The Official Good Television Thread

The Life and Times of Tim, made by HBO, it's a simple animation type show, pretty funny, it gains more momentum with humor as you watch it more.
 
what I like about BCS over BB is BB had this continuous sense of dread and foreboding. There isn't really a whole lot of that in BCS except certain scenes (maybe because almost every line out of Saul's mouth is a crack)
 
what I like about BCS over BB is BB had this continuous sense of dread and foreboding. There isn't really a whole lot of that in BCS except certain scenes (maybe because almost every line out of Saul's mouth is a crack)

I wonder if Bob Odenkirk adlibs his lines. Either way (him or a writer), they are brilliant.
 
BB is a tragedy with comic elements. BCS is a comedy with tragic elements.

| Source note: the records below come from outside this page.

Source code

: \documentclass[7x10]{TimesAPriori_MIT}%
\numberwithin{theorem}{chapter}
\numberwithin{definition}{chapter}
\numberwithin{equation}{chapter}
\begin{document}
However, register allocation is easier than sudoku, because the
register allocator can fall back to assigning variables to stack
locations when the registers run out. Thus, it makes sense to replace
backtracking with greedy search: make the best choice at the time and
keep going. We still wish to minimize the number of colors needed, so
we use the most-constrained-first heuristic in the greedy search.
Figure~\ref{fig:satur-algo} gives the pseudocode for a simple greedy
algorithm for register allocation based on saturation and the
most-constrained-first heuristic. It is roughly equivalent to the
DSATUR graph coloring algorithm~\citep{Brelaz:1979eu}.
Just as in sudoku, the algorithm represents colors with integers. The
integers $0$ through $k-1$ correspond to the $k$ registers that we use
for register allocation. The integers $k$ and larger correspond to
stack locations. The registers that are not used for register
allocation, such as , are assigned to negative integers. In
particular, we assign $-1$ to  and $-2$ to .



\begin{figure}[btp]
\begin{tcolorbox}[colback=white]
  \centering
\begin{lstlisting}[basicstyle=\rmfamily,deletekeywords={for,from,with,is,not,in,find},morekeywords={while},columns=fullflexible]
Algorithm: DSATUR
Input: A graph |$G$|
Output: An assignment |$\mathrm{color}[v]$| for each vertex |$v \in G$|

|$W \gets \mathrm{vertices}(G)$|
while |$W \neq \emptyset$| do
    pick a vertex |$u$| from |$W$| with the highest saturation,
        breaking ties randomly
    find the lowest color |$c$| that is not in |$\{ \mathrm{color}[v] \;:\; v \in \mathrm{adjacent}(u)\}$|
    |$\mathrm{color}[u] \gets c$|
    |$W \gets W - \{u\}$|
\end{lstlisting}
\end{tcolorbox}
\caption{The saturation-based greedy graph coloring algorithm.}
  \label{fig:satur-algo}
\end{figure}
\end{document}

Well summed up. I'm inclined towards tragedies myself, but I've enjoyed BCS. I've thought BCS's start has been slow, whereas I was immediately drawn into BB. I'm surprised that the reception of the two shows here seems to disagree with me here.
 
it started how it needed to start, it had to GRADUALLY evolve into what it eventually became, else it wouldn't have worked so well. i did think it sagged a little in the middle of season 3 though iirc, but then it reached a stage when it started relentlessly blowing me away and i couldn't stop watching.
 
Yeah, the point of the show was to show how a perfectly normal human being could transform into an anti-heroic monster, so it needed time to develop the "normal human being" side of Walter.
 
BCS seriously has some soap opera esque dialogue though. The scene in the latest episode between Mike and his daughter in law was really, really weak, I think. Also the scene in the desert with the mexican gangster with Saul and the twins was also really sub par dialogue.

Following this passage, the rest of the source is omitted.